***** Extracted material *****

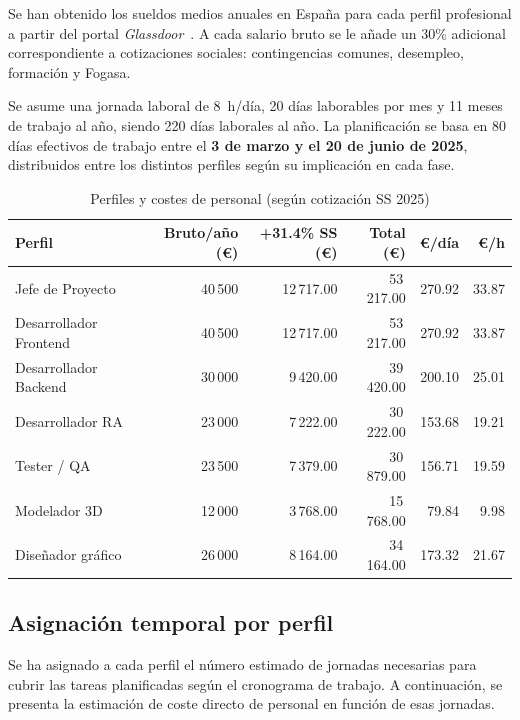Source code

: Se han obtenido los sueldos medios anuales en España para cada perfil profesional a partir del portal \textit{Glassdoor}~\cite{glassdoorJefeProyecto,glassdoorFrontend,glassdoorBackend,glassdoorTester,glassdoorModelador3D,glassdoorDiseñadr,glassdoorARDeveloper}. A cada salario bruto se le añade un 30\% adicional correspondiente a cotizaciones sociales: contingencias comunes, desempleo, formación y Fogasa.

Se asume una jornada laboral de 8~h/día, 20 días laborables por mes y 11 meses de trabajo al año, siendo 220 días laborales al año. La planificación se basa en 80 días efectivos de trabajo entre el \textbf{3 de marzo y el 20 de junio de 2025}, distribuidos entre los distintos perfiles según su implicación en cada fase.

\begin{table}[H]
\centering
\caption{Perfiles y costes de personal (según cotización SS 2025)}
\begin{tabular}{|l|r|r|r|r|r|}
\hline
\textbf{Perfil} & \textbf{Bruto/año (€)} & \textbf{+31.4\% SS (€)} & \textbf{Total (€)} & \textbf{€/día} & \textbf{€/h} \\
\hline
Jefe de Proyecto        & 40\,500 & 12\,717.00 & 53\,217.00 & 270.92 & 33.87 \\
Desarrollador Frontend  & 40\,500 & 12\,717.00 & 53\,217.00 & 270.92 & 33.87 \\
Desarrollador Backend   & 30\,000 & 9\,420.00  & 39\,420.00 & 200.10 & 25.01 \\
Desarrollador RA        & 23\,000 & 7\,222.00  & 30\,222.00 & 153.68 & 19.21 \\
Tester / QA             & 23\,500 & 7\,379.00  & 30\,879.00 & 156.71 & 19.59 \\
Modelador 3D            & 12\,000 & 3\,768.00  & 15\,768.00 & 79.84  & 9.98  \\
Diseñador gráfico       & 26\,000 & 8\,164.00  & 34\,164.00 & 173.32 & 21.67 \\
\hline
\end{tabular}
\end{table}



\subsection{Asignación temporal por perfil}

Se ha asignado a cada perfil el número estimado de jornadas necesarias para cubrir las tareas planificadas según el cronograma de trabajo. A continuación, se presenta la estimación de coste directo de personal en función de esas jornadas.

*****

**Your task**
Exactly the lines from the one containing "12\,000 & 3\,768.00" to the final line of the entries must be restated, and no others.

**Exercise answer**
Modelador 3D            & 12\,000 & 3\,768.00  & 15\,768.00 & 79.84  & 9.98  \\
Diseñador gráfico       & 26\,000 & 8\,164.00  & 34\,164.00 & 173.32 & 21.67 \\
\hline
\end{tabular}
\end{table}



\subsection{Asignación temporal por perfil}

Se ha asignado a cada perfil el número estimado de jornadas necesarias para cubrir las tareas planificadas según el cronograma de trabajo. A continuación, se presenta la estimación de coste directo de personal en función de esas jornadas.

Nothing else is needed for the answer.